Key characteristics of sustainable growth rate include:
- Focuses on earnings growth rather than revenue growth
- Considers the company's capital structure
- Helps determine appropriate equity dilution
- Provides a target for growth investments
Sustainable growth rate is different from organic growth rate, which measures growth from internal operations, and free cash flow yield, which measures cash generation efficiency.
Formula for Sustainable Growth Rate
The sustainable growth rate can be calculated using the following formula:
SGR = (ROE × (1 - Tax Rate) - (Cost of Equity × (1 - Tax Rate))) / (1 - (Cost of Equity × (1 - Tax Rate)))
Where:
- SGR = Sustainable Growth Rate
- ROE = Return on Equity
- Tax Rate = Corporate tax rate
- Cost of Equity = Required rate of return on equity
This formula accounts for the company's ability to reinvest earnings while maintaining a healthy capital structure. The result represents the maximum sustainable growth rate without equity dilution.
Using the Calculator
Our calculator provides an easy way to compute the sustainable growth rate.
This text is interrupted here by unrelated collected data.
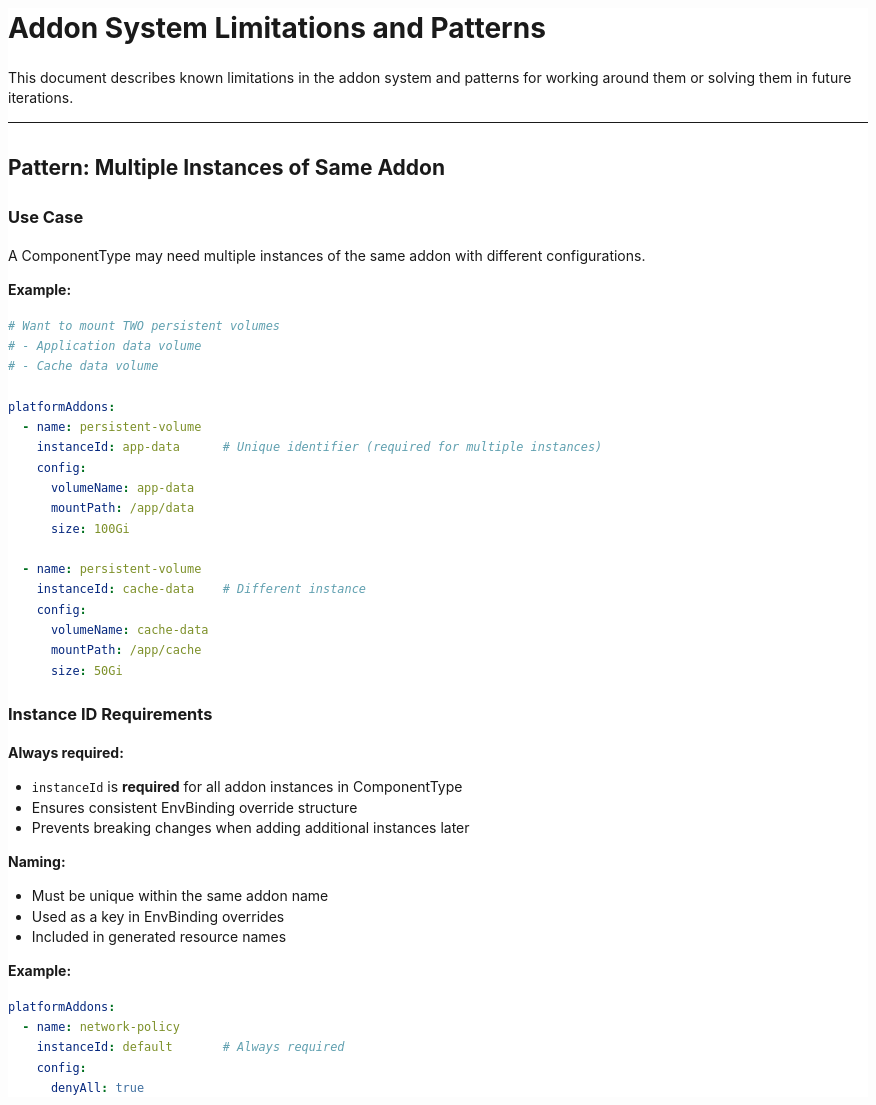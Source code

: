 # Addon System Limitations and Patterns

This document describes known limitations in the addon system and patterns for working around them or solving them in future iterations.

---

## Pattern: Multiple Instances of Same Addon

### Use Case

A ComponentType may need multiple instances of the same addon with different configurations.

**Example:**
```yaml
# Want to mount TWO persistent volumes
# - Application data volume
# - Cache data volume

platformAddons:
  - name: persistent-volume
    instanceId: app-data      # Unique identifier (required for multiple instances)
    config:
      volumeName: app-data
      mountPath: /app/data
      size: 100Gi

  - name: persistent-volume
    instanceId: cache-data    # Different instance
    config:
      volumeName: cache-data
      mountPath: /app/cache
      size: 50Gi
```

### Instance ID Requirements

**Always required:**
- `instanceId` is **required** for all addon instances in ComponentType
- Ensures consistent EnvBinding override structure
- Prevents breaking changes when adding additional instances later

**Naming:**
- Must be unique within the same addon name
- Used as a key in EnvBinding overrides
- Included in generated resource names

**Example:**
```yaml
platformAddons:
  - name: network-policy
    instanceId: default       # Always required
    config:
      denyAll: true
```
Simply enter the required values and click "Calculate".
The calculator includes:
- Input fields for Return on Equity (ROE), Tax Rate, and Cost of Equity
- Clear calculation button
- Reset button to clear all inputs
- Detailed result explanation
- Visual chart showing the relationship between inputs and output
After entering your values, the calculator will display the sustainable growth rate and explain how it was calculated.
Worked Example
Let's calculate the sustainable growth rate for a company with the following financials:
- Return on Equity (ROE): 15%
- Tax Rate: 30%
- Cost of Equity: 12%
Using the formula:
SGR = (0.15 × (1 - 0.30) - (0.12 × (1 - 0.30))) / (1 - (0.12 × (1 - 0.30)))
SGR = (0.15 × 0.70 - 0.12 × 0.70) / (1 - 0.12 × 0.70)
SGR = (0.105 - 0.084) / (1 - 0.084)
SGR = 0.021 / 0.916 ≈ 0.0229 or 2.29%
This means the company can grow at approximately 2.29% per year without requiring equity dilution.
FAQ
- What is the difference between sustainable growth rate and organic growth rate?
- The sustainable growth rate focuses on earnings growth and capital structure, while organic growth rate measures growth from internal operations without considering reinvestment or capital structure.
- How does tax rate affect sustainable growth rate?
- A higher tax rate reduces the after-tax earnings available for reinvestment, which in turn lowers the sustainable growth rate.
- What is a good sustainable growth rate?
- A good sustainable growth rate depends on industry standards and company strategy. Typically, rates between 5% and 15% are considered healthy for most industries.
- Can sustainable growth rate be negative?
- Yes, if a company's cost of equity exceeds its after-tax return on equity, the sustainable growth rate can be negative, indicating the need for equity dilution to maintain growth.
- How often should I recalculate sustainable growth rate?
- It's recommended to recalculate the sustainable growth rate annually or whenever there are significant changes in the company's financial position or strategy.